Collected data entries:
_ _ _ _ _ _ _
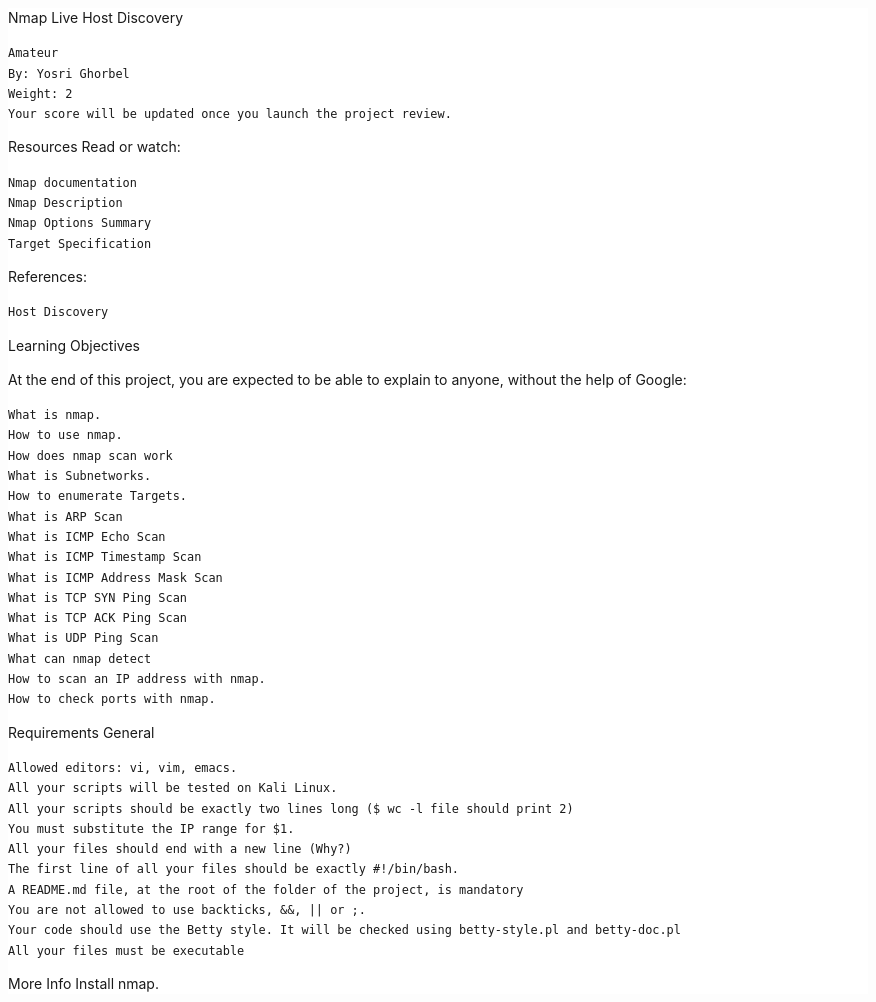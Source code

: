 Nmap Live Host Discovery

    Amateur
    By: Yosri Ghorbel
    Weight: 2
    Your score will be updated once you launch the project review.

Resources
Read or watch:

    Nmap documentation
    Nmap Description
    Nmap Options Summary
    Target Specification

References:

    Host Discovery

Learning Objectives

At the end of this project, you are expected to be able to explain to anyone, without the help of Google:

    What is nmap.
    How to use nmap.
    How does nmap scan work
    What is Subnetworks.
    How to enumerate Targets.
    What is ARP Scan
    What is ICMP Echo Scan
    What is ICMP Timestamp Scan
    What is ICMP Address Mask Scan
    What is TCP SYN Ping Scan
    What is TCP ACK Ping Scan
    What is UDP Ping Scan
    What can nmap detect
    How to scan an IP address with nmap.
    How to check ports with nmap.

Requirements
General

    Allowed editors: vi, vim, emacs.
    All your scripts will be tested on Kali Linux.
    All your scripts should be exactly two lines long ($ wc -l file should print 2)
    You must substitute the IP range for $1.
    All your files should end with a new line (Why?)
    The first line of all your files should be exactly #!/bin/bash.
    A README.md file, at the root of the folder of the project, is mandatory
    You are not allowed to use backticks, &&, || or ;.
    Your code should use the Betty style. It will be checked using betty-style.pl and betty-doc.pl
    All your files must be executable

More Info
Install nmap.
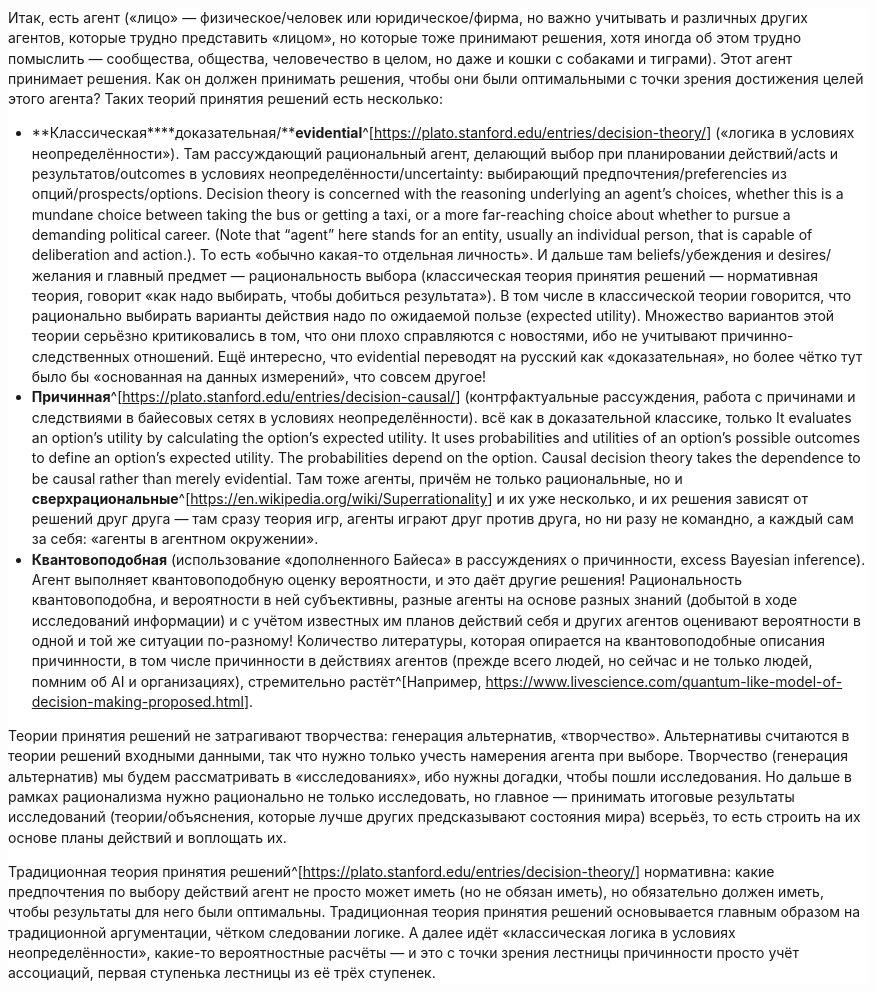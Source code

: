 Итак, есть агент («лицо» — физическое/человек или юридическое/фирма, но важно учитывать и различных других агентов, которые трудно представить «лицом», но которые тоже принимают решения, хотя иногда об этом трудно помыслить — сообщества, общества, человечество в целом, но даже и кошки с собаками и тиграми). Этот агент принимает решения. Как он должен принимать решения, чтобы они были оптимальными с точки зрения достижения целей этого агента? Таких теорий принятия решений есть несколько:

* **Классическая****доказательная/****evidential**^[<https://plato.stanford.edu/entries/decision-theory/>] («логика в условиях неопределённости»). Там рассуждающий рациональный агент, делающий выбор при планировании действий/acts и результатов/outcomes в условиях неопределённости/uncertainty: выбирающий предпочтения/preferencies из опций/prospects/options. Decision theory is concerned with the reasoning underlying an agent’s choices, whether this is a mundane choice between taking the bus or getting a taxi, or a more far-reaching choice about whether to pursue a demanding political career. (Note that “agent” here stands for an entity, usually an individual person, that is capable of deliberation and action.). То есть «обычно какая-то отдельная личность». И дальше там beliefs/убеждения и desires/желания и главный предмет — рациональность выбора (классическая теория принятия решений — нормативная теория, говорит «как надо выбирать, чтобы добиться результата»). В том числе в классической теории говорится, что рационально выбирать варианты действия надо по ожидаемой пользе (expected utility). Множество вариантов этой теории серьёзно критиковались в том, что они плохо справляются с новостями, ибо не учитывают причинно-следственных отношений. Ещё интересно, что evidential переводят на русский как «доказательная», но более чётко тут было бы «основанная на данных измерений», что совсем другое!
* **Причинная**^[<https://plato.stanford.edu/entries/decision-causal/>] (контрфактуальные рассуждения, работа с причинами и следствиями в байесовых сетях в условиях неопределённости). всё как в доказательной классике, только It evaluates an option’s utility by calculating the option’s expected utility. It uses probabilities and utilities of an option’s possible outcomes to define an option’s expected utility. The probabilities depend on the option. Causal decision theory takes the dependence to be causal rather than merely evidential. Там тоже агенты, причём не только рациональные, но и **сверхрациональные**^[<https://en.wikipedia.org/wiki/Superrationality>] и их уже несколько, и их решения зависят от решений друг друга — там сразу теория игр, агенты играют друг против друга, но ни разу не командно, а каждый сам за себя: «агенты в агентном окружении».
* **Квантовоподобная** (использование «дополненного Байеса» в рассуждениях о причинности, excess Bayesian inference). Агент выполняет квантовоподобную оценку вероятности, и это даёт другие решения! Рациональность квантовоподобна, и вероятности в ней субъективны, разные агенты на основе разных знаний (добытой в ходе исследований информации) и с учётом известных им планов действий себя и других агентов оценивают вероятности в одной и той же ситуации по-разному! Количество литературы, которая опирается на квантовоподобные описания причинности, в том числе причинности в действиях агентов (прежде всего людей, но сейчас и не только людей, помним об AI и организациях), стремительно растёт^[Например, <https://www.livescience.com/quantum-like-model-of-decision-making-proposed.html>].

Теории принятия решений не затрагивают творчества: генерация альтернатив, «творчество». Альтернативы считаются в теории решений входными данными, так что нужно только учесть намерения агента при выборе. Творчество (генерация альтернатив) мы будем рассматривать в «исследованиях», ибо нужны догадки, чтобы пошли исследования. Но дальше в рамках рационализма нужно рационально не только исследовать, но главное — принимать итоговые результаты исследований (теории/объяснения, которые лучше других предсказывают состояния мира) всерьёз, то есть строить на их основе планы действий и воплощать их.

Традиционная теория принятия решений^[<https://plato.stanford.edu/entries/decision-theory/>] нормативна: какие предпочтения по выбору действий агент не просто может иметь (но не обязан иметь), но обязательно должен иметь, чтобы результаты для него были оптимальны. Традиционная теория принятия решений основывается главным образом на традиционной аргументации, чётком следовании логике. А далее идёт «классическая логика в условиях неопределённости», какие-то вероятностные расчёты — и это с точки зрения лестницы причинности просто учёт ассоциаций, первая ступенька лестницы из её трёх ступенек.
_ _ _ _ _ _ _
--- EXERCISE DESCRIPTION ---
In the entries above, find each line with "files" and copy it.

--- EXERCISE RESULT ---
    All your files should end with a new line (Why?)
    The first line of all your files should be exactly #!/bin/bash.
    All your files must be executable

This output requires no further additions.